Many published research has used different additives as a component of the biodiesel or blends of biodiesel fuels to improve either the combustion properties or the emission of a CI engine. The additives used by different researchers can be classified into chemical additives, solid metallic additives, and commercial additives. Some chemical additives such as methanol can be produced from coal- or petrol-based fuels with low cost production, but it has very limited solubility in the diesel fuel. On the other hand, chemical additive such as ethanol is a biomass-based renewable fuel, which can be produced from vegetable materials, such as corn, sugarcane, sugar beets, sorghum, barley, and cassava, and it has higher miscibility with diesel fuel [124,125]. Ethanol is a low-cost oxygenate with high oxygen content (about 35%) that has been used in biodiesel–ethanol blends. It is reported [126] that the ethanol–diesel–biodiesel fuel blends are stable well below subzero temperature and have equal or superior fuel properties to mineral diesel fuel. Ethanol and methanol, as well as products derived from these alcohols, such as ethers, are under consideration or in use as alternative fuels or as an additive biodiesel fuel. Methanol offers very low particulate emissions, but the problems are their toxicity, low energy density, low cetane number, high aldehyde emissions, and harmful influence on materials used in engine production. Ethanol seems to be the best candidate as a sole fuel as a component of either gasoline or diesel oil [127]. Until now, ethanol has been recognized only as a component of gasoline and not as a component of diesel oils. The properties of ethanol enable it to be applied as a component of diesel oil. The potential of oxygenates as a means of achieving zero net CO₂ renewable fuel has resulted in considerable interest in the production and application of ethanol. In many countries such as the United States of America, Canada, Australia, Brazil, South Africa, Denmark, Sweden, and others ethanol programs are realized. The research on ethanol programs is directed to identify factors that could influence engine performance and exhaust emissions. The understanding of these factors is necessary for the interpretation of the test results.

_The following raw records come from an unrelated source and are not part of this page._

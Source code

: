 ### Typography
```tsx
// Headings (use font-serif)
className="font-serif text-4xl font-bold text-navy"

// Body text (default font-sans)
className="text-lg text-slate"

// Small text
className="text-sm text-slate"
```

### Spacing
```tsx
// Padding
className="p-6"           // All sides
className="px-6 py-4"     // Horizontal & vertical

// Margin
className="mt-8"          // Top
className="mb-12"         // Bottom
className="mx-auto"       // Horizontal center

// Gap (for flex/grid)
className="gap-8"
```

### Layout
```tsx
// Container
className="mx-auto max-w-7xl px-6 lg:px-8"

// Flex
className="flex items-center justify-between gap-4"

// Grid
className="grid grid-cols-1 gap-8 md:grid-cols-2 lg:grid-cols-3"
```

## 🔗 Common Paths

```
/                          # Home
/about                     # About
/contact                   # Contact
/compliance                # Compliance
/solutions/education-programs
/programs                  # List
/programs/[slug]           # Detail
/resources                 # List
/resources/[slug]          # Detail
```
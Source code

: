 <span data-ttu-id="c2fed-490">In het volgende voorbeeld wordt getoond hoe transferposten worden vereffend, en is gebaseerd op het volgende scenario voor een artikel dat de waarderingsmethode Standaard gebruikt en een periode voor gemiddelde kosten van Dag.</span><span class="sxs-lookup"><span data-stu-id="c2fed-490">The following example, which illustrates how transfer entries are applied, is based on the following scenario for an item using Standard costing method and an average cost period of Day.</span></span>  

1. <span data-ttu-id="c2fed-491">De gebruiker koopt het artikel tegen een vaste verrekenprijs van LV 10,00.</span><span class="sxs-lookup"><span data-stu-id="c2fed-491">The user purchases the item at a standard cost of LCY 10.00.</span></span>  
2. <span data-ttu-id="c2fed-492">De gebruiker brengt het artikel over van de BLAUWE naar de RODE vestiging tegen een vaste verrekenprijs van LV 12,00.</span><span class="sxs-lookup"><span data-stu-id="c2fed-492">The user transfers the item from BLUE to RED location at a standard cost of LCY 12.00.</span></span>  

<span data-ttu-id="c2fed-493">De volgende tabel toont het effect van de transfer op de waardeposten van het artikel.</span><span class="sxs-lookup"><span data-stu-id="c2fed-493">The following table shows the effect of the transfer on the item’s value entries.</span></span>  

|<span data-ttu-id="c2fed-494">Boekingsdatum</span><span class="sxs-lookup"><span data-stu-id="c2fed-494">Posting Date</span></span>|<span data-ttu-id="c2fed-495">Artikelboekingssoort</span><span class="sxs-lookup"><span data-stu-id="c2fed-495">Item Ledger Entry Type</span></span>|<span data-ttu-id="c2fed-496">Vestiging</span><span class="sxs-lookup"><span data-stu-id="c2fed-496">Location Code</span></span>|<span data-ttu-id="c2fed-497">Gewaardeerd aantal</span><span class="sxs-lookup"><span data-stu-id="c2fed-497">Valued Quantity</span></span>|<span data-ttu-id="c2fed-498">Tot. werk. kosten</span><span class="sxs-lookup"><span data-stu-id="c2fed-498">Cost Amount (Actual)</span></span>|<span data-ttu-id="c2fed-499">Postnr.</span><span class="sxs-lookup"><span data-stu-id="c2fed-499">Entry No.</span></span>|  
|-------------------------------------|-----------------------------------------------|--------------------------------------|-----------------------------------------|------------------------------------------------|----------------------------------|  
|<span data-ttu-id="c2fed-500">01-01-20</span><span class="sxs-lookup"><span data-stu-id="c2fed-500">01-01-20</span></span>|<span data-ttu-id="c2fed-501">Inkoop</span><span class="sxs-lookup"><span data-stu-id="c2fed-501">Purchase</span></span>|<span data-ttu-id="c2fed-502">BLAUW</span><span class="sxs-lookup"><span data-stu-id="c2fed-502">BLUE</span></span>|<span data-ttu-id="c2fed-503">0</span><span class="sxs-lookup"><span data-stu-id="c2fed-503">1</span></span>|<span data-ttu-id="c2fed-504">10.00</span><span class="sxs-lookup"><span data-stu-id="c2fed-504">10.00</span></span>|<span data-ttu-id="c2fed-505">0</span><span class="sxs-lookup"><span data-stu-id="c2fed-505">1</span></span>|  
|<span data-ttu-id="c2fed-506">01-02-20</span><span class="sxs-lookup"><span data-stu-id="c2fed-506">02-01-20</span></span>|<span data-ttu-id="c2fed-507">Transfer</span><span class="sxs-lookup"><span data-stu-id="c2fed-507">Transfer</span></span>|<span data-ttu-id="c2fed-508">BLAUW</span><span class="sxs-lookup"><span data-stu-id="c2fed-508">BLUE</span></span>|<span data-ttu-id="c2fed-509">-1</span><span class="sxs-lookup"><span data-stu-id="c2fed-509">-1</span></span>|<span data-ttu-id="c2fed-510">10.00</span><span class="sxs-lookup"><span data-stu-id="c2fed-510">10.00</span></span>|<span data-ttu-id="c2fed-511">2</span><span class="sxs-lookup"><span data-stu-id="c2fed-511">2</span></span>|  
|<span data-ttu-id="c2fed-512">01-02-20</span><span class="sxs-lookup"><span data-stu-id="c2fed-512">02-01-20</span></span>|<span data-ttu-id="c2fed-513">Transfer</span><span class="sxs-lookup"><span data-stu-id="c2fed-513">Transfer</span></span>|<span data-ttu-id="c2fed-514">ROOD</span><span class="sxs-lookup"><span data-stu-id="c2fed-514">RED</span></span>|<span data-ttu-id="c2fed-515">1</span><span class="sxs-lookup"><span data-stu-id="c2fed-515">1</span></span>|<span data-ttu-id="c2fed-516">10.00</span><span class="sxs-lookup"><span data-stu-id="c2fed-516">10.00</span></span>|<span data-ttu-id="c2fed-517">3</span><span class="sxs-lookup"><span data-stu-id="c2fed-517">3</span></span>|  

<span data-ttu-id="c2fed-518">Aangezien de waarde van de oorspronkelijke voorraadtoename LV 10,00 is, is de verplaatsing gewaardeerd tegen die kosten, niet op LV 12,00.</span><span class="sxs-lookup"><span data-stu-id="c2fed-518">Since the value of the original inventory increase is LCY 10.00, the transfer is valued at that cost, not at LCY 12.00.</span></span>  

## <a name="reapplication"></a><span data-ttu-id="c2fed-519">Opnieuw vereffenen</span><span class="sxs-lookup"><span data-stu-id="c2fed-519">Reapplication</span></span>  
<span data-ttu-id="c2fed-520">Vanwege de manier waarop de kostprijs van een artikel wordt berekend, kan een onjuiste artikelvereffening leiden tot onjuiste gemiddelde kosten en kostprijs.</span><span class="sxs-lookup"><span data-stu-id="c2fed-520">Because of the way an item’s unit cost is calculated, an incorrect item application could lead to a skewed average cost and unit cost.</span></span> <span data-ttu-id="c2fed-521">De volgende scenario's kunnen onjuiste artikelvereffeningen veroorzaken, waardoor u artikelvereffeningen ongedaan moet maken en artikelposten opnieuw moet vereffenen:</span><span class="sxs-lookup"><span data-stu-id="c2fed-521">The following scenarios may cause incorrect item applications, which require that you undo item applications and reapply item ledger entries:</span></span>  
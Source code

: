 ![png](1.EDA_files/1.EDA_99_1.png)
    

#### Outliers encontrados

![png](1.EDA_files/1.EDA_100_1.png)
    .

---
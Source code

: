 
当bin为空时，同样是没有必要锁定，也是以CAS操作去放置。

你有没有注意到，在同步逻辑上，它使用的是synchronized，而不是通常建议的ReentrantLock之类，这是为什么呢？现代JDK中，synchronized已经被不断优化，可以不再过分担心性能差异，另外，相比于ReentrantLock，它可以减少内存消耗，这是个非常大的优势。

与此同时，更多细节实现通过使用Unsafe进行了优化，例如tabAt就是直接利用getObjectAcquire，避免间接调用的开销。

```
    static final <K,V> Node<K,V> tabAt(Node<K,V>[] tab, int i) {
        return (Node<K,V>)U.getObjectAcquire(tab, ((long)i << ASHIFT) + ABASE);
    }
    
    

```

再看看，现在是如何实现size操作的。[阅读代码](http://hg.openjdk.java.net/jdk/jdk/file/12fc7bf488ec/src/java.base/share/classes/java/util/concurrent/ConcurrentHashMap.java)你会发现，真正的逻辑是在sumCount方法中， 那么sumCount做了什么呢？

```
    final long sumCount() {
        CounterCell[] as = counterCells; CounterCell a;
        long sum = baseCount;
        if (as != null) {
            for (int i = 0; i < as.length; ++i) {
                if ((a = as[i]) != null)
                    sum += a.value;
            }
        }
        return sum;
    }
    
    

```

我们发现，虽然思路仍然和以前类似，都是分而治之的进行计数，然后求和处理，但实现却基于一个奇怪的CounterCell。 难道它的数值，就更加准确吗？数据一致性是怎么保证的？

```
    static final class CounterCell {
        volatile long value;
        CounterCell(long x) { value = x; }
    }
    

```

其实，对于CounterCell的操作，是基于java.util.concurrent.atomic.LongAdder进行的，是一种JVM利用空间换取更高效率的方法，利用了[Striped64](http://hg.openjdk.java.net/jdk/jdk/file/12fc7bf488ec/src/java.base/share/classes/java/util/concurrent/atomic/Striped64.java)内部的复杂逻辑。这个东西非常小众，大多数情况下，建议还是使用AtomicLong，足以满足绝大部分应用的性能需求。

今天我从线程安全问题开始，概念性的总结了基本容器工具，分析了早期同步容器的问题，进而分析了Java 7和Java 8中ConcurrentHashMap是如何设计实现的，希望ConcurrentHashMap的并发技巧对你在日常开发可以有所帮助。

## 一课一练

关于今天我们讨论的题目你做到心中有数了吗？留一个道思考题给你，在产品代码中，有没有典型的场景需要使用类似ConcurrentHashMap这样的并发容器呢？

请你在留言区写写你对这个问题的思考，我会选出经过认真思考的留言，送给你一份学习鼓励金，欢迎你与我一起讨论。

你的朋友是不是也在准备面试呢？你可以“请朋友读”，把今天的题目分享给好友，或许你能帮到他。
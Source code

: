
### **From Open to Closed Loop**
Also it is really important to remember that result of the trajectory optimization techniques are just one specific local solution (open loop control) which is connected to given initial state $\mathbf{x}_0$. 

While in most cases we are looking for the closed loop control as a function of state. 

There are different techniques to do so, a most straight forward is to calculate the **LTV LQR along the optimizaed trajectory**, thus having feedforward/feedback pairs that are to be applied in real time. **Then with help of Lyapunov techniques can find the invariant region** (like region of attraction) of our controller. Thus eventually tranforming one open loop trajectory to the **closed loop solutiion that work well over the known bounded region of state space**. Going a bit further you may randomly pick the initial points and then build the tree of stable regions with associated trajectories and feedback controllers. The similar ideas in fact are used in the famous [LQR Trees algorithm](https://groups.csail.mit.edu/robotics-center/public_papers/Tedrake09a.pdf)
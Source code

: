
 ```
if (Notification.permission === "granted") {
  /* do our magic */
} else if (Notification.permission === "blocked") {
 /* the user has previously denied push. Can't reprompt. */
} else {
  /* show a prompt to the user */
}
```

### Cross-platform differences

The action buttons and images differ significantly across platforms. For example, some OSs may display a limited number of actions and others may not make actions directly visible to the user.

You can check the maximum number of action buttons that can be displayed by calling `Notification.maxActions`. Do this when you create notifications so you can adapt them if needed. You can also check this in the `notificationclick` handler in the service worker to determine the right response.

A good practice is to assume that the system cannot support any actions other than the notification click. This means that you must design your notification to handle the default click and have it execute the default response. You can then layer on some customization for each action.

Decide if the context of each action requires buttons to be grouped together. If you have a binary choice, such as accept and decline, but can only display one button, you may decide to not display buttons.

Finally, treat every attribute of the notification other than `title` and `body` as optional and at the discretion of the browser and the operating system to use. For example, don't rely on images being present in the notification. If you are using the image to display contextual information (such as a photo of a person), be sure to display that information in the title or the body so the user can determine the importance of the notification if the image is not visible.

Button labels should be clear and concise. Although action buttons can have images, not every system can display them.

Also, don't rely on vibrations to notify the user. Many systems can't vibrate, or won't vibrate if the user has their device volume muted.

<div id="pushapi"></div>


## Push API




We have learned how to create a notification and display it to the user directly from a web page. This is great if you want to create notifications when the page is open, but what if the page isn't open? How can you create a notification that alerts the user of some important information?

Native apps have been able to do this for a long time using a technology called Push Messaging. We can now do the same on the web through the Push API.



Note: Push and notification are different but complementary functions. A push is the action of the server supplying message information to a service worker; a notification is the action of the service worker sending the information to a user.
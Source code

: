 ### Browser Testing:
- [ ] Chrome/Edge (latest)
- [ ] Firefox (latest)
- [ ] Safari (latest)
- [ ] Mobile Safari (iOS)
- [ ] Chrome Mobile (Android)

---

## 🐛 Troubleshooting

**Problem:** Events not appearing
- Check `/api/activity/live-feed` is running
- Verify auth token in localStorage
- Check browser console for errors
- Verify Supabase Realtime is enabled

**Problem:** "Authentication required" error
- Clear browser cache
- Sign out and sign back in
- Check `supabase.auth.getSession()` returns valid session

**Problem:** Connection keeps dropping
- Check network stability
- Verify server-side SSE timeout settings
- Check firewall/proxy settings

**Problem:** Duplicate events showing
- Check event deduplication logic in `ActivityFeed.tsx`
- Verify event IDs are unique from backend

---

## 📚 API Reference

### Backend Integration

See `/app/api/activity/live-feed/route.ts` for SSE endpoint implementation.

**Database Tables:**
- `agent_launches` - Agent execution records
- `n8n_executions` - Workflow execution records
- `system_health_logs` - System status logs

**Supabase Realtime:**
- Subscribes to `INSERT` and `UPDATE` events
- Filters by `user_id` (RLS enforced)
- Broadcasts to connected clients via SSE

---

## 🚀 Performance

The fuel type has a direct influence on the engine cycle-to-cycle variations that are associated with power and efficiency losses, in addition to fluctuations in engine speed, torque, and work. Furthermore, the variations in cylinder pressure are correlated with the variations in the brake torque which directly influence engine operation [13]. In general, the fuel additives have a different chemical composition compared to diesel and biodiesel fuel and it may develop a cycle-to-cycle variation when it exceeds certain limits [118]. These variations might lead to both a reduction of engine output power and higher emissions; so it is necessary to develop effective control strategies for optimum additive ratio through gaining a better understanding of the various factors that affect the overall combustion process.

The selection of additives for the biodiesel fuel depends on economic feasibility, toxicity, fuel blending property, additive solubility, flash point of the blend, viscosity of the blend, solubility of water in the resultant blend, and water partitioning of the additive. At present, concern about environmental regulations has been the major reason to look for alternative fuels. The use of biodiesel has presented a promising alternative in the world. It is not only a renewable energy source, but it can also reduce the dependence on imported oil and support agricultural subsidies in certain regions. The growing interest in this renewable fuel can be illustrated by the number of articles published and patents registered in this area during the past few decades.